ECLI:NL:CRVB:2018:4306
Centrale Raad van Beroep
- Verzet
- Rechtspraak.nl
Verzet tegen niet-ontvankelijk verklaring van hoger beroep in sociale zekerheidszaak
In deze zaak heeft de Centrale Raad van Beroep op 27 december 2018 uitspraak gedaan in het verzet van appellant tegen een eerdere uitspraak van 9 mei 2018, waarin het hoger beroep niet-ontvankelijk was verklaard. Appellant, woonachtig in Marokko, had verzet aangetekend omdat hij meende dat hij tijdig een beroepschrift had ingediend. Tijdens de zitting op 13 november 2018 zijn partijen echter niet verschenen.
De Raad heeft vastgesteld dat appellant in zijn verzet geen verklaring heeft gegeven voor de overschrijding van de beroepstermijn. Er zijn ook geen feiten of omstandigheden naar voren gebracht die zouden kunnen leiden tot de conclusie dat de termijnoverschrijding appellant niet kan worden verweten. De Raad heeft in zijn overwegingen benadrukt dat het indienen van het hogerberoepschrift niet tijdig was en dat appellant niet in verzuim was.

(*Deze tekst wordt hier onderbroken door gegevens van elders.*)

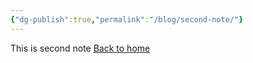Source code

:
 ```yaml
---
{"dg-publish":true,"permalink":"/blog/second-note/"}
---
```


This is second note
[Back to home](https://zialdiansyah.netlify.app/)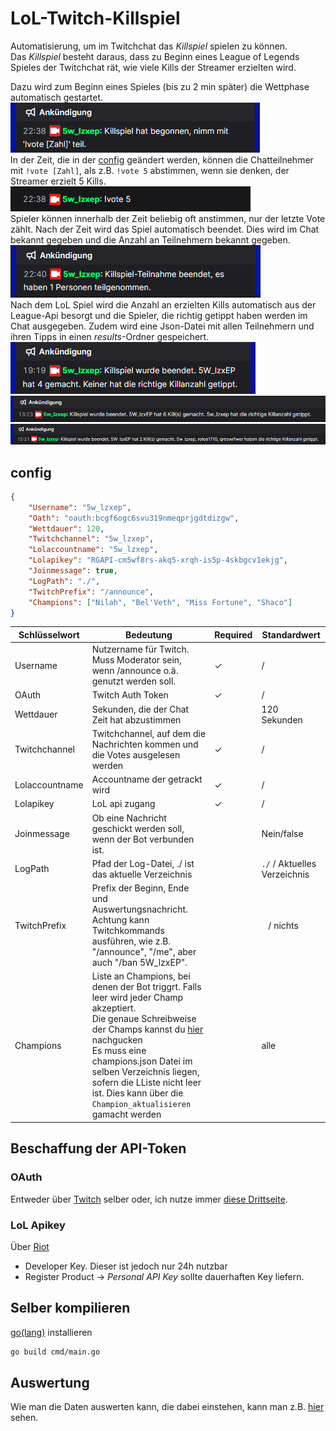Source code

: # LoL-Twitch-Killspiel

Automatisierung, um im Twitchchat das *Killspiel* spielen zu können.  
Das *Killspiel* besteht daraus, dass zu Beginn eines League of Legends Spieles der Twitchchat rät, wie viele Kills der Streamer erzielten wird.  
  
Dazu wird zum Beginn eines Spieles (bis zu 2 min später) die Wettphase automatisch gestartet.  
![Beispiel Beginn vom Spiel](img/Beginn.png)  
In der Zeit, die in der [config](#config) geändert werden, können die Chatteilnehmer mit ` !vote [Zahl] `, als z.B. `!vote 5` abstimmen, wenn sie denken, der Streamer erzielt 5 Kills.  
![Beispiel !vote](img/vote%20example.png)  
Spieler können innerhalb der Zeit beliebig oft anstimmen, nur der letzte Vote zählt. Nach der Zeit wird das Spiel automatisch beendet. Dies wird im Chat bekannt gegeben und die Anzahl an Teilnehmern bekannt gegeben.  
![](img/Ende%20Wettphase.png)  
Nach dem LoL Spiel wird die Anzahl an erzielten Kills automatisch aus der League-Api besorgt und die Spieler, die richtig getippt haben werden im Chat ausgegeben. Zudem wird eine Json-Datei mit allen Teilnehmern und ihren Tipps in einen *results*-Ordner gespeichert.  
![Beispiel Ende](img/Ende.png)  
![Ende2](img/Ende2.png)
![Ende meherere Gewinner](img/Ende%20mehrere%20Gewinner.png)

## config

```json
{
    "Username": "5w_lzxep", 
    "Oath": "oauth:bcgf6ogc6svu319nmeqprjgdtdizgw", 
    "Wettdauer": 120, 
    "Twitchchannel": "5w_lzxep", 
    "Lolaccountname": "5w_lzxep", 
    "Lolapikey": "RGAPI-cm5wf8rs-akq5-xrqh-is5p-4skbgcv1ekjg", 
    "Joinmessage": true, 
    "LogPath": "./", 
    "TwitchPrefix": "/announce",
    "Champions": ["Nilah", "Bel'Veth", "Miss Fortune", "Shaco"]
}
```

| Schlüsselwort  | Bedeutung                                                                                                                                                                                                                                                                                                                                | Required | Standardwert                 |
|----------------|------------------------------------------------------------------------------------------------------------------------------------------------------------------------------------------------------------------------------------------------------------------------------------------------------------------------------------------|----------|------------------------------|
| Username       | Nutzername für Twitch. Muss Moderator sein, wenn /announce o.ä. genutzt werden soll.                                                                                                                                                                                                                                                     | ✓        | /                            |
| OAuth          | Twitch Auth Token                                                                                                                                                                                                                                                                                                                        | ✓        | /                            |
| Wettdauer      | Sekunden, die der Chat Zeit hat abzustimmen                                                                                                                                                                                                                                                                                              |          | 120 Sekunden                 | 
| Twitchchannel  | Twitchchannel, auf dem die Nachrichten kommen und die Votes ausgelesen werden                                                                                                                                                                                                                                                            | ✓        | /                            |
| Lolaccountname | Accountname der getrackt wird                                                                                                                                                                                                                                                                                                            | ✓        | /                            | 
| Lolapikey      | LoL api zugang                                                                                                                                                                                                                                                                                                                           | ✓        | /                            |
| Joinmessage    | Ob eine Nachricht geschickt werden soll, wenn der Bot verbunden ist.                                                                                                                                                                                                                                                                     |          | Nein/false                   | 
| LogPath        | Pfad der Log-Datei, ./ ist das aktuelle Verzeichnis                                                                                                                                                                                                                                                                                      |          | `./` / Aktuelles Verzeichnis |
| TwitchPrefix   | Prefix der Beginn, Ende und Auswertungsnachricht. Achtung kann Twitchkommands ausführen, wie z.B. "/announce", "/me", aber auch "/ban 5W_lzxEP".                                                                                                                                                                                         |          | ` ` / nichts                 |
| Champions      | Liste an Champions, bei denen der Bot triggrt. Falls leer wird jeder Champ akzeptiert.<br/> Die genaue Schreibweise der Champs kannst du [hier](Champs.md) nachgucken <br/> Es muss eine champions.json Datei im selben Verzeichnis liegen, sofern die LListe nicht leer ist. Dies kann über die `Champion_aktualisieren` gamacht werden |          | alle                         |

## Beschaffung der API-Token

### OAuth

Entweder über [Twitch](https://dev.twitch.tv/docs/authentication/getting-tokens-oauth/) selber oder, ich nutze immer [diese Drittseite](https://twitchapps.com/tmi/).

### LoL Apikey

Über [Riot](https://developer.riotgames.com/)
- Developer Key. Dieser ist jedoch nur 24h nutzbar
- Register Product &rarr; *Personal API Key* sollte dauerhaften Key liefern. 

## Selber kompilieren

[go(lang)](https://go.dev/dl/) installieren

```bash
go build cmd/main.go
```

## Auswertung

Wie man die Daten auswerten kann, die dabei einstehen, kann man z.B. [hier](src/Auswertung) sehen.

Uiteindelijk heeft de Centrale Raad van Beroep het verzet ongegrond verklaard en is er geen aanleiding voor een proceskostenveroordeling. De uitspraak is gedaan door H.C.P. Venema, in tegenwoordigheid van griffier M.A.E. Lageweg, en is openbaar uitgesproken op dezelfde datum als de uitspraak.